Steven Kelliher insiste : « Aller au cinéma en Grande Bretagne n’est pas toujours une bonne expérience, en particulier dans les salles des chaines, l’environnement n’est pas agréable et pour garder leurs spectateurs, les salles devront s’améliorer. Par ailleurs, avec les propositions multiples, les séries, le gaming, je reviens donc à ce que je disais au début, il faut vraiment donner aux gens de bonnes raisons d’aller voir des films. »
Si les plateformes ne tuent pas le cinéma, lui font-elles néanmoins du tort ?

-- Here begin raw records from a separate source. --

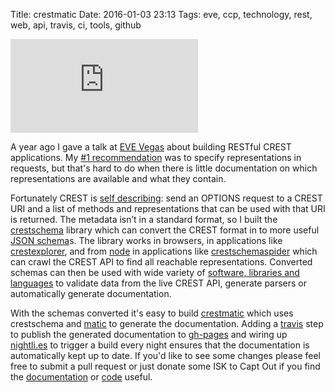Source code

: Title: crestmatic
Date: 2016-01-03 23:13
Tags: eve, ccp, technology, rest, web, api, travis, ci, tools, github

<div class="flex-video widescreen"><iframe src="http://www.youtube.com/embed/QMQOjUjrZIo" frameborder="0" allowfullscreen=""></iframe></div>

A year ago I gave a talk at [EVE Vegas](http://vegas.eveonline.com/)
about building RESTful CREST applications. My [#1
recommendation](https://youtu.be/QMQOjUjrZIo?t=697) was to specify
representations in requests, but that's hard to do when there is
little documentation on which representations are available and what
they contain.

Fortunately CREST is [self
describing](https://www.youtube.com/watch?v=QMQOjUjrZIo&t=1369): send
an OPTIONS request to a CREST URI and a list of methods and
representations that can be used with that URI is returned. The
metadata isn’t in a standard format, so I built the
[crestschema](https://github.com/jimpurbrick/crestschema) library
which can convert the CREST format in to more useful [JSON
schema](http://json-schema.org/latest/json-schema-core.html)s. The
library works in browsers, in applications like
[crestexplorer](https://github.com/jimpurbrick/crestexplorerjs), and
from [node](https://nodejs.org/) in applications like
[crestschemaspider](https://github.com/jimpurbrick/crestschema/blob/master/crestschemaspider.js)
which can crawl the CREST API to find all reachable
representations. Converted schemas can then be used with wide variety
of [software, libraries and
languages](http://json-schema.org/implementations.html) to validate
data from the live CREST API, generate parsers or automatically
generate documentation.

With the schemas converted it's easy to build
[crestmatic](https://github.com/jimpurbrick/crestmatic) which uses
crestschema and [matic](https://github.com/mattyod/matic) to generate
the documentation. Adding a [travis](https://travis-ci.org/) step to
publish the generated documentation to
[gh-pages](http://jimpurbrick.com/crestmatic/) and wiring up
[nightli.es](https://nightli.es/) to trigger a build every night
ensures that the documentation is automatically kept up to date. If
you'd like to see some changes please feel free to submit a pull
request or just donate some ISK to Capt Out if you find the
[documentation](http://jimpurbrick.com/crestmatic/) or
[code](https://github.com/jimpurbrick/crestmatic) useful.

Pour Steven Kelliher, « Il est impossible de ne pas prendre en compte les nouveaux modes de visionnement des films et il faut que le public ait le choix de la façon, du lieu et du moment où il regardera les films que nous avons faits ». Lizzie Brown renchérit : « En tant que créatrice de contenu, il est positif d’avoir plus de choix. Le travail de production doit prendre en compte les différentes options possibles pour faire exister les films. »
Pour Diane Gabriziak, il est important de préciser que Netflix ne fonctionne pas de la même façon partout. Dans certains pays, ils sortent les films dans les salles. Et certaines plateformes comme Mubi offrent des places de cinéma pour encourager les gens à voir des films en dehors de la plateforme. Pour Steven Kelliher, « il faut garder à l’esprit que ceci est nouveau, que Netflix et Amazon sont là depuis 5 ans et que de nombreux autres acteurs vont arriver. En tout cas, ils paient bien », confie-t-il.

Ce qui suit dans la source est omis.